Utusan Khusus Uni Eropa untuk Hubungan Luar Negeri dan Kebijakan Keamanan, Catherine Ashton, pada Selasa mengonfirmasi bahwa pembicaraan tentang hal itu tengah berlangsung.
Sekretaris Jenderal NATO, Anders Fogh Rasmussen, mengatakan NATO telah menyelesaikan perencanaannya terhadap wilayah larangan terbang dan embargo persenjataan terhadap Libya, dan seluruh anggota aliansi berkomitmen terhadap tanggung jawab mereka dalam kerangka resolusi Perserikatan Bangsa Bangsa guna menghentikan kekerasan yang tidak bisa ditoleransi terhadap warga Libya.
Amerika Serikat memberlakukan sanksi sepihak terhadap 14 perusahaan Libya, yang dimiliki oleh Perusahaan Minyak Nasional Libya yang menjadi perusahaan minyak utama milik pemerintah dan pundi keuangan utama untuk rezim Gaddafi.

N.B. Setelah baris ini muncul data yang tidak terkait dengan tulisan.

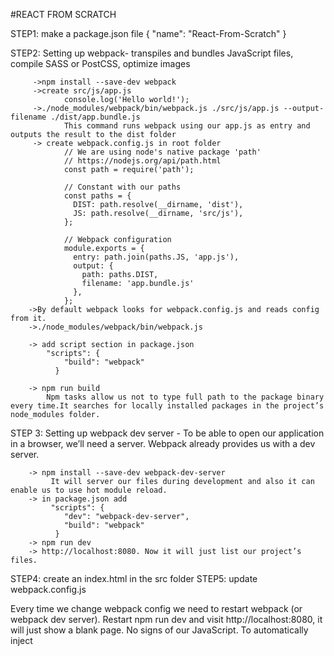 #REACT FROM SCRATCH


STEP1:  make a package.json file 
		 {
			  "name": "React-From-Scratch"
		 }

STEP2:  Setting up webpack- transpiles and bundles JavaScript files, compile SASS or PostCSS, optimize images 
		 
		 ->npm install --save-dev webpack
		 ->create src/js/app.js
		 		console.log('Hello world!');
		 ->./node_modules/webpack/bin/webpack.js ./src/js/app.js --output-filename ./dist/app.bundle.js 
		 		This command runs webpack using our app.js as entry and outputs the result to the dist folder
		 -> create webpack.config.js in root folder
		 		// We are using node's native package 'path'
				// https://nodejs.org/api/path.html
				const path = require('path');

				// Constant with our paths
				const paths = {
				  DIST: path.resolve(__dirname, 'dist'),
				  JS: path.resolve(__dirname, 'src/js'),
				};

				// Webpack configuration
				module.exports = {
				  entry: path.join(paths.JS, 'app.js'),
				  output: {
				    path: paths.DIST,
				    filename: 'app.bundle.js'
				  },
				};
		->By default webpack looks for webpack.config.js and reads config from it.
		->./node_modules/webpack/bin/webpack.js

		-> add script section in package.json
			"scripts": {
			    "build": "webpack"
			  }

		-> npm run build
			Npm tasks allow us not to type full path to the package binary every time.It searches for locally installed packages in the project’s node_modules folder.

STEP 3: Setting up webpack dev server - To be able to open our application in a browser, we’ll need a server. Webpack already provides us with a dev server.

		-> npm install --save-dev webpack-dev-server
			 It will server our files during development and also it can enable us to use hot module reload.
		-> in package.json add
			 "scripts": {
			    "dev": "webpack-dev-server",
			    "build": "webpack"
			  }
		-> npm run dev
		-> http://localhost:8080. Now it will just list our project’s files.

STEP4: create an index.html in the src folder
STEP5: update webpack.config.js


Every time we change webpack config we need to restart webpack (or webpack dev server).
Restart npm run dev and visit http://localhost:8080, it will just show a blank page. No signs of our JavaScript. To automatically inject <script> tags with our bundled application we’ll use html-webpack-plugin.

STEP6: HTML Webpack Plugin -simplifies creation of HTML files to serve your webpack bundles.

		->npm install --save-dev html-webpack-plugin
		->activate it in webpack.config.js. 
			Require it and add it to the plugins section of the config
		->restart dev task, we’ll be able to see Hello world! in the console.

STEP7: Babel setup -Babel takes modern JavaScript and transpiles it - converts it to the old version of 
					JavaScript that can be executed in the browsers that don’t support modern JavaScript
				    standards.

				    -> npm install --save-dev babel-core babel-loader babel-preset-env babel-preset-react
				    		install the above four packages

				    -> create .babelrc file  // Babel has this default config file
				    	{
						  "presets": ["env", "react"]
						}
					-> This will tell Babel to use two presets we just installed.
					
					-> update webpack.config.js to use Babel loader for .js and .jsx files.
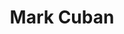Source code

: ---
title: Mark Cuban
thumbImage: Rectangle2_4.webp
description: Back-end developer
link: mailto:mark.cuban@clean.be
---
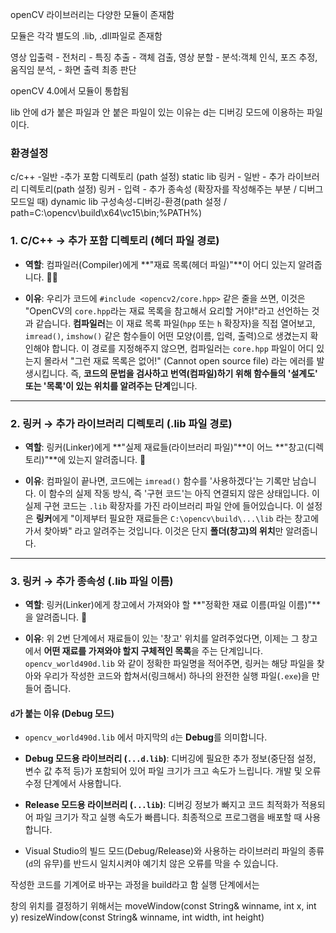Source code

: openCV 라이브러리는 다양한 모듈이 존재함

모듈은 각각 별도의 .lib, .dll파일로 존재함

영상 입출력 - 전처리 - 특징 추출 - 객체 검출, 영상 분할 - 분석:객체 인식, 포즈 추정, 움직임 분석, - 화면 출력 최종 판단

openCV 4.0에서 모듈이 통합됨


lib 안에 d가 붙은 파일과 안 붙은 파일이 있는 이유는 d는 디버깅 모드에 이용하는 파일이다.

### 환경설정
c/c++ -일반 -추가 포함 디렉토리 (path 설정)
static lib
링커 - 일반 - 추가 라이브러리 디렉토리(path 설정)
링커 - 입력 - 추가 종속성 (확장자를 작성해주는 부분 / 디버그 모드일 때)
dynamic lib
구성속성-디버깅-환경(path 설정 / path=C:\opencv\build\x64\vc15\bin;%PATH%)

### 1. C/C++ → 추가 포함 디렉토리 (헤더 파일 경로)

- **역할**: 컴파일러(Compiler)에게 **"재료 목록(헤더 파일)"**이 어디 있는지 알려줍니다. 👨‍🍳
    
- **이유**: 우리가 코드에 `#include <opencv2/core.hpp>` 같은 줄을 쓰면, 이것은 "OpenCV의 `core.hpp`라는 재료 목록을 참고해서 요리할 거야!"라고 선언하는 것과 같습니다. **컴파일러**는 이 재료 목록 파일(`hpp` 또는 `h` 확장자)을 직접 열어보고, `imread()`, `imshow()` 같은 함수들이 어떤 모양(이름, 입력, 출력)으로 생겼는지 확인해야 합니다. 이 경로를 지정해주지 않으면, 컴파일러는 `core.hpp` 파일이 어디 있는지 몰라서 "그런 재료 목록은 없어!" (Cannot open source file) 라는 에러를 발생시킵니다. 즉, **코드의 문법을 검사하고 번역(컴파일)하기 위해 함수들의 '설계도' 또는 '목록'이 있는 위치를 알려주는 단계**입니다.
    

---

### 2. 링커 → 추가 라이브러리 디렉토리 (.lib 파일 경로)

- **역할**: 링커(Linker)에게 **"실제 재료들(라이브러리 파일)"**이 어느 **"창고(디렉토리)"**에 있는지 알려줍니다. 📖
    
- **이유**: 컴파일이 끝나면, 코드에는 `imread()` 함수를 '사용하겠다'는 기록만 남습니다. 이 함수의 실제 작동 방식, 즉 '구현 코드'는 아직 연결되지 않은 상태입니다. 이 실제 구현 코드는 `.lib` 확장자를 가진 라이브러리 파일 안에 들어있습니다. 이 설정은 **링커**에게 "이제부터 필요한 재료들은 `C:\opencv\build\...\lib` 라는 창고에 가서 찾아봐" 라고 알려주는 것입니다. 이것은 단지 **폴더(창고)의 위치**만 알려줍니다.
    

---

### 3. 링커 → 추가 종속성 (.lib 파일 이름)

- **역할**: 링커(Linker)에게 창고에서 가져와야 할 **"정확한 재료 이름(파일 이름)"**을 알려줍니다. 🔗
    
- **이유**: 위 2번 단계에서 재료들이 있는 '창고' 위치를 알려주었다면, 이제는 그 창고에서 **어떤 재료를 가져와야 할지 구체적인 목록**을 주는 단계입니다. `opencv_world490d.lib` 와 같이 정확한 파일명을 적어주면, 링커는 해당 파일을 찾아와 우리가 작성한 코드와 합쳐서(링크해서) 하나의 완전한 실행 파일(`.exe`)을 만들어 줍니다.
    

#### `d`가 붙는 이유 (Debug 모드)

- `opencv_world490d.lib` 에서 마지막의 `d`는 **Debug**를 의미합니다.
    
- **Debug 모드용 라이브러리 (`...d.lib`)**: 디버깅에 필요한 추가 정보(중단점 설정, 변수 값 추적 등)가 포함되어 있어 파일 크기가 크고 속도가 느립니다. 개발 및 오류 수정 단계에서 사용합니다.
    
- **Release 모드용 라이브러리 (`...lib`)**: 디버깅 정보가 빠지고 코드 최적화가 적용되어 파일 크기가 작고 실행 속도가 빠릅니다. 최종적으로 프로그램을 배포할 때 사용합니다.
    
- Visual Studio의 빌드 모드(Debug/Release)와 사용하는 라이브러리 파일의 종류(`d`의 유무)를 반드시 일치시켜야 예기치 않은 오류를 막을 수 있습니다.


작성한 코드를 기계어로 바꾸는 과정을 build라고 함
실행 단계에서는 


창의 위치를 결정하기 위해서는 
moveWindow(const String& winname, int x, int y)
resizeWindow(const String& winname, int width, int height)


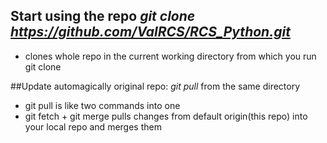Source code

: ## Start using the repo *git clone https://github.com/ValRCS/RCS_Python.git*
* clones whole repo in the current working directory from which you run git clone

##Update automagically original repo: *git pull* from the same directory
* git pull is like two commands into one
* git fetch + git merge pulls changes from default origin(this repo) into your local repo and merges them 


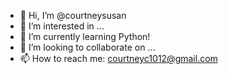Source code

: - 👋 Hi, I’m @courtneysusan
- 👀 I’m interested in ...
- 🌱 I’m currently learning Python!
- 💞️ I’m looking to collaborate on ...
- 📫 How to reach me: courtneyc1012@gmail.com

<!---
courtneysusan/courtneysusan is a ✨ special ✨ repository because its `README.md` (this file) appears on your GitHub profile.
You can click the Preview link to take a look at your changes.
--->
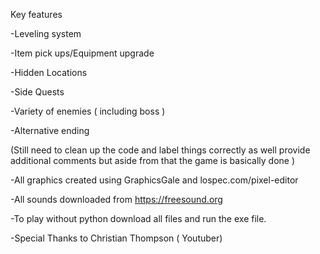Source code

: 

Key features

-Leveling system

-Item pick ups/Equipment upgrade

-Hidden Locations 

-Side Quests 

-Variety of enemies ( including boss ) 

-Alternative ending 

(Still need to clean up the code and label things correctly as well provide additional comments but aside from that the game is basically done ) 

-All graphics created using GraphicsGale and lospec.com/pixel-editor

-All sounds downloaded from https://freesound.org

-To play without python download all files and run the exe file.

-Special Thanks to Christian Thompson ( Youtuber)
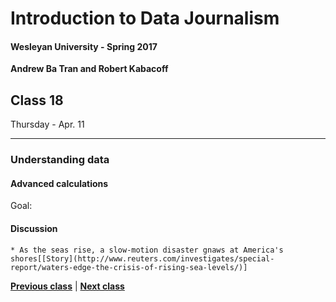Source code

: # Introduction to Data Journalism
  
#### Wesleyan University - Spring 2017
  
**Andrew Ba Tran and Robert Kabacoff**
  
## Class 18
Thursday - Apr. 11
                             
----
                             
### Understanding data
                             
#### Advanced calculations
                             
Goal: 
                             
#### Discussion

    * As the seas rise, a slow-motion disaster gnaws at America's shores[[Story](http://www.reuters.com/investigates/special-report/waters-edge-the-crisis-of-rising-sea-levels/)]
                                 
                   
**[Previous class](class17.md)** | **[Next class](class19.md)**
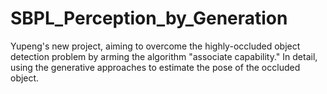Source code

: # SBPL_Perception_by_Generation
Yupeng's new project, aiming to overcome the highly-occluded object detection problem by arming the algorithm "associate capability." In detail, using the generative approaches to estimate the pose of the occluded object.
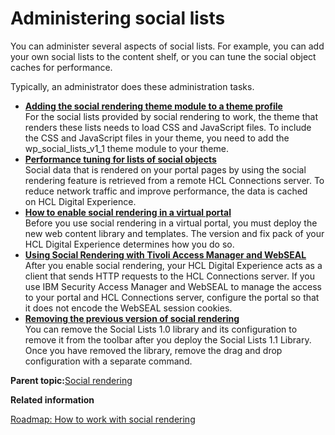 # Administering social lists

You can administer several aspects of social lists. For example, you can add your own social lists to the content shelf, or you can tune the social object caches for performance.

Typically, an administrator does these administration tasks.

-   **[Adding the social rendering theme module to a theme profile](../social/soc_rendr_adm_add_sr_thm_2prof.md)**  
For the social lists provided by social rendering to work, the theme that renders these lists needs to load CSS and JavaScript files. To include the CSS and JavaScript files in your theme, you need to add the wp\_social\_lists\_v1\_1 theme module to your theme.
-   **[Performance tuning for lists of social objects](../social/soc_rendr_perf_tune_cach.md)**  
Social data that is rendered on your portal pages by using the social rendering feature is retrieved from a remote HCL Connections server. To reduce network traffic and improve performance, the data is cached on HCL Digital Experience.
-   **[How to enable social rendering in a virtual portal](../social/add_sociallists_to_virtualportal.md)**  
Before you use social rendering in a virtual portal, you must deploy the new web content library and templates. The version and fix pack of your HCL Digital Experience determines how you do so.
-   **[Using Social Rendering with Tivoli Access Manager and WebSEAL](../social/soc_rendr_adm_sr_tam_webseal.md)**  
After you enable social rendering, your HCL Digital Experience acts as a client that sends HTTP requests to the HCL Connections server. If you use IBM Security Access Manager and WebSEAL to manage the access to your portal and HCL Connections server, configure the portal so that it does not encode the WebSEAL session cookies.
-   **[Removing the previous version of social rendering](../social/rem_soc_rend.md)**  
You can remove the Social Lists 1.0 library and its configuration to remove it from the toolbar after you deploy the Social Lists 1.1 Library. Once you have removed the library, remove the drag and drop configuration with a separate command.

**Parent topic:**[Social rendering](../social/soc_rendr_ovu.md)

**Related information**  


[Roadmap: How to work with social rendering](../social/soc_rendr_roadmap.md)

Dewan Keamanan PBB memberlakukan wilayah larangan terbang terhadap Libya, Jumat lalu, serta membolehkan "segala tindakan yang diperlukan" guna melindungi warga sipil Libya dari serangan pasukan Muammar Gaddafi.
"Operasi Pengembaraan Fajar" mencapai hari ketiganya dengan serangan udara terhadap sistem pertahanan udara Libya pada Senin. Televisi pemerintah Libya melaporkan sedikitnya 60 warga sipil tewas dan lebih dari 150 warga lainnya terluka akibat serangan itu.